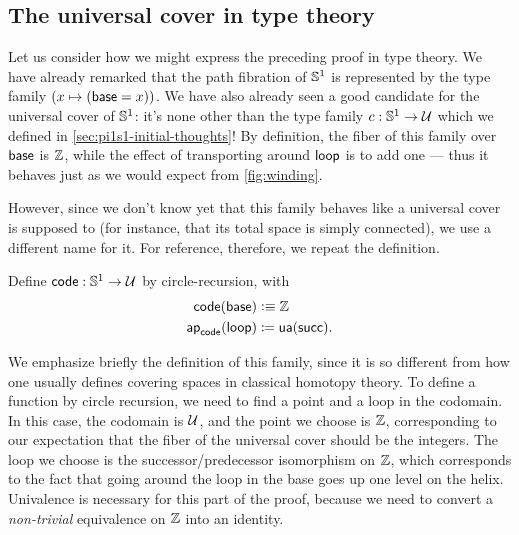 %

\subsection{The universal cover in type theory}
\label{sec:pi1s1-universal-cover}

%
%
%

Let us consider how we might express the preceding proof in type theory.
We have already remarked that the path fibration of $\Sn^1$ is represented by the type family $(x\mapsto (\base=x))$.
We have also already seen a good candidate for the universal cover of $\Sn^1$: it's none other than the type family $c:\Sn^1\to\type$ which we defined in \cref{sec:pi1s1-initial-thoughts}!
By definition, the fiber of this family over $\base$ is $\Z$, while the effect of transporting around $\lloop$ is to add one --- thus it behaves just as we would expect from \cref{fig:winding}.

However, since we don't know yet that this family behaves like a universal cover is supposed to (for instance, that its total space is simply connected), we use a different name for it.
For reference, therefore, we repeat the definition.

\begin{defn} \label{S1-universal-cover}
  Define $\code : \Sn ^1 \to \type$ by circle-recursion, with
  \begin{align*}
    \code(\base) &\defeq \Z \\
    \apfunc{\code}({\lloop}) &\defid \ua(\Zsuc).
  \end{align*}
\end{defn}

We emphasize briefly the definition of this family, since it is so different from how one usually defines covering spaces in classical homotopy theory.
To define a function by circle recursion, we need to find a point and a
loop in the codomain.  In this case, the codomain is $\type$, and the point
we choose is $\Z$, corresponding to our expectation that the
fiber of the universal cover should be the integers.  The loop we choose
is the successor/predecessor
%
%
isomorphism on $\Z$, which
corresponds to the fact that going around the loop in the base goes up
one level on the helix.  Univalence is necessary for this part of the
proof, because we need to convert a \emph{non-trivial} equivalence on $\Z$ into an identity.

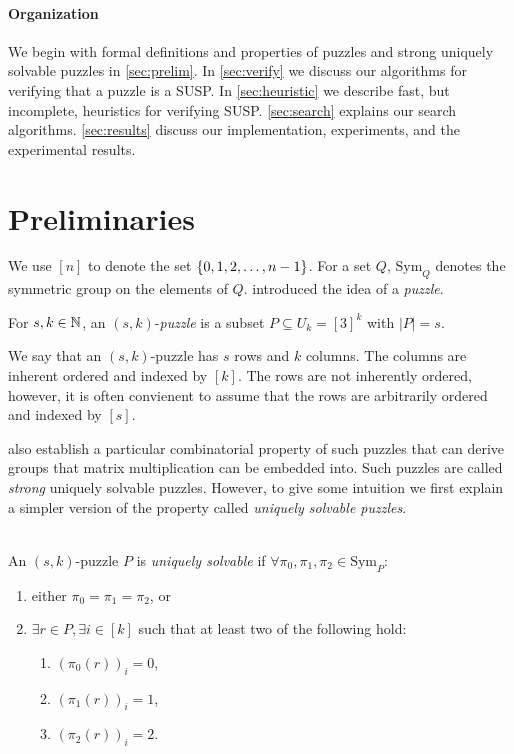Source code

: \documentclass[11pt]{article}
\newcommand\sse{\subseteq}
\newcommand\Sym[1]{\ensuremath{\mathrm{Sym}_{#1}}}
\begin{document}
\paragraph{Organization}
We begin with formal definitions and properties of puzzles and strong
uniquely solvable puzzles in \autoref{sec:prelim}.  In
\autoref{sec:verify} we discuss our algorithms for verifying that a
puzzle is a SUSP.  In \autoref{sec:heuristic} we describe fast,
but incomplete, heuristics for verifying SUSP.
\autoref{sec:search} explains our search algorithms.
\autoref{sec:results} discuss our implementation, experiments, and
the experimental results.


\section{Preliminaries}
\label{sec:prelim}

\newcommand\ordset[1]{\ensuremath{[#1]}}

We use $\ordset{n}$ to denote the set $\left\{ 0,1,2,\ldots, n-1 \right\}$.  For
a set $Q$, $\Sym{Q}$ denotes the symmetric group on the elements of
$Q$.  \cite{cksu05} introduced the idea of a \emph{puzzle}.

\begin{definition}[Puzzle]
  For $s, k \in \mathbb{N}$, an $(s,k)$-\emph{puzzle} is a
  subset $P \sse U_k = \ordset{3}^k$ with $|P| = s$.
\end{definition}

We say that an $(s,k)$-puzzle has $s$ rows and $k$ columns.  The
columns are inherent ordered and indexed by $\ordset{k}$.  The rows are not
inherently ordered, however, it is often convienent to assume that the
rows are arbitrarily ordered and indexed by $\ordset{s}$.

\cite{cksu05} also establish a particular combinatorial property of
such puzzles that can derive groups that matrix multiplication can be
embedded into.  Such puzzles are called \emph{strong} uniquely
solvable puzzles.  However, to give some intuition we first explain a
simpler version of the property called \emph{uniquely solvable
  puzzles}.

\begin{definition}
  \label{def:strong-USP}
  ~\\An $(s,k)$-puzzle $P$ is \emph{uniquely solvable} if
  $\forall \pi_0, \pi_1, \pi_2 \in \Sym{P}:$
  \begin{enumerate}
  \item either $\pi_0 = \pi_1 = \pi_2$, or
  \item $\exists r \in P, \exists i \in \ordset{k}$ such that at least two
    of the following hold:
    \begin{enumerate}
    \item $(\pi_0(r))_i = 0$,
    \item $(\pi_1(r))_i = 1$,
    \item $(\pi_2(r))_i = 2$.
    \end{enumerate}
  \end{enumerate}
\end{definition}
\end{document}
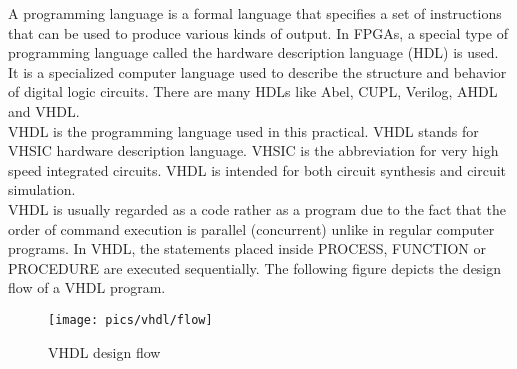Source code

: \noindent
A programming language is a formal language that specifies a set of instructions that can be used to produce various kinds of output. In FPGAs, a special type of programming language called the hardware description language (HDL) is used. It is a specialized computer language used to describe the structure and behavior of  digital logic circuits. There are many HDLs like Abel, CUPL, Verilog, AHDL and VHDL.\\

\noindent
VHDL is the programming language used in this practical. VHDL stands for VHSIC hardware description language. VHSIC is the abbreviation for very high speed integrated circuits. VHDL is intended for both circuit synthesis and circuit simulation. \\

\noindent
VHDL is usually regarded as a code rather as a program due to the fact that the order of command execution is parallel (concurrent) unlike in regular computer programs. In VHDL, the statements placed inside PROCESS, FUNCTION or PROCEDURE are executed sequentially. The following figure depicts the design flow of a VHDL program.

\pagebreak

\begin{figure}[!h]
	\centering
	\texttt{[image: pics/vhdl/flow]}
	\caption{VHDL design flow}
	\label{fig:flow}
\end{figure}

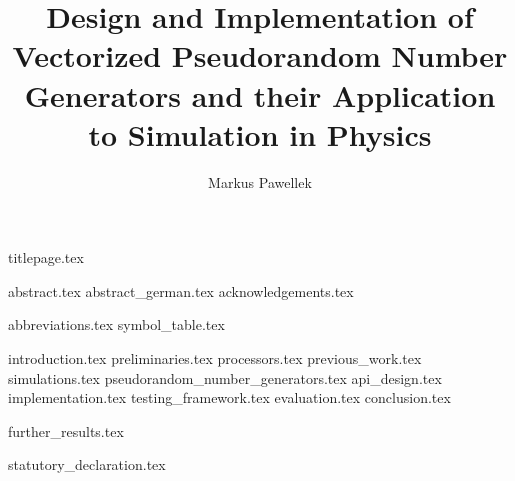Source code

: \documentclass[fleqn,10pt,twoside]{stdglobal}
\title{Design and Implementation of Vectorized Pseudorandom Number Generators and their Application to Simulation in Physics}
\author{Markus Pawellek}
\let\oldpagenumbering\pagenumbering
\renewcommand*\pagenumbering[1]{\cleardoublepage\oldpagenumbering{#1}}
\begin{document}

  {titlepage.tex}

  {abstract.tex}
  \cleardoublepage
  {abstract_german.tex}
  {acknowledgements.tex}

  \tableofcontents
  \listoffigures
  \listoftables
  \listofmath
  {abbreviations.tex}
  {symbol_table.tex}

  {introduction.tex}
  {preliminaries.tex}
  {processors.tex}
  {previous_work.tex}
  {simulations.tex}
  {pseudorandom_number_generators.tex}
  {api_design.tex}
  {implementation.tex}
  {testing_framework.tex}
  {evaluation.tex}
  {conclusion.tex}
  \printbibliography[heading=bibintoc]

  \appendix
  {further_results.tex}

  {statutory_declaration.tex}
\end{document}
* * * *
§ Task details: From the entries above, extract each line containing "cleardoublepage".

§ Response to this exercise:
\renewcommand*\pagenumbering[1]{\cleardoublepage\oldpagenumbering{#1}}
  \cleardoublepage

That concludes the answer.